#### Task details
Copy every line that contains the string "qpic" from the entries below.

#### Saved data entries
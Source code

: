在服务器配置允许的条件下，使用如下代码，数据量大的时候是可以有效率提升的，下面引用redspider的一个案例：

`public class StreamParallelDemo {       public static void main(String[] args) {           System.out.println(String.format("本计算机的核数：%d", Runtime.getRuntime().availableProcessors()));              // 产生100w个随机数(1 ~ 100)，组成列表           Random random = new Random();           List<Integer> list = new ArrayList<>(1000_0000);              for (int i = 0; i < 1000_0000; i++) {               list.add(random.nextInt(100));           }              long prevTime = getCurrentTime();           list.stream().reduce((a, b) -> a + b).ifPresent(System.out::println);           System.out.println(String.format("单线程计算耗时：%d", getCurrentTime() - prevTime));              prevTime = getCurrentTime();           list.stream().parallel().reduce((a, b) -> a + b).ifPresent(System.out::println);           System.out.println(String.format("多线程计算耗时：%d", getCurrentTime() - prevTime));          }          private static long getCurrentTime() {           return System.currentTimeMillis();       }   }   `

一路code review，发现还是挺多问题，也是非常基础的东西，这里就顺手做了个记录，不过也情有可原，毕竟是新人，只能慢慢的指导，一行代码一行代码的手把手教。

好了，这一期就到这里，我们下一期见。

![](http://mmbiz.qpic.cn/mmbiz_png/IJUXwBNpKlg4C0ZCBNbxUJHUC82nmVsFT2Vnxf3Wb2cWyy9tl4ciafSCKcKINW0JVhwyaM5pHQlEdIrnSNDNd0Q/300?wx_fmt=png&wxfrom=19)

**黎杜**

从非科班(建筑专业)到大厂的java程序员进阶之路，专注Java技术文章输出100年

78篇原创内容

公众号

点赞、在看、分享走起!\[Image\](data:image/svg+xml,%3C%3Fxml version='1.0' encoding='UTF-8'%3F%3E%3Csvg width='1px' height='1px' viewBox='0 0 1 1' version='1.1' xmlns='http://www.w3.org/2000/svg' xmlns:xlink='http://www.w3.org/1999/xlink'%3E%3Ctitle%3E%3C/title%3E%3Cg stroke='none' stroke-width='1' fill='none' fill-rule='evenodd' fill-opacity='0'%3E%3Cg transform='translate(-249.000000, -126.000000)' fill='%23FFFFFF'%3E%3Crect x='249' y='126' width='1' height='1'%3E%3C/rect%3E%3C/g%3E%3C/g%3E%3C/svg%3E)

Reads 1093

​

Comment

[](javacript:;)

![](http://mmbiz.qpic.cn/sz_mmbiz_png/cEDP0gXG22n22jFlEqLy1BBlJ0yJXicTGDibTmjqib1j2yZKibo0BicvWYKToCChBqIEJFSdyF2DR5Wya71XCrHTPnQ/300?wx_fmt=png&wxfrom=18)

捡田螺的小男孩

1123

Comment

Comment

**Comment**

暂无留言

#### Exercise output
![](http://mmbiz.qpic.cn/mmbiz_png/IJUXwBNpKlg4C0ZCBNbxUJHUC82nmVsFT2Vnxf3Wb2cWyy9tl4ciafSCKcKINW0JVhwyaM5pHQlEdIrnSNDNd0Q/300?wx_fmt=png&wxfrom=19)
![](http://mmbiz.qpic.cn/sz_mmbiz_png/cEDP0gXG22n22jFlEqLy1BBlJ0yJXicTGDibTmjqib1j2yZKibo0BicvWYKToCChBqIEJFSdyF2DR5Wya71XCrHTPnQ/300?wx_fmt=png&wxfrom=18)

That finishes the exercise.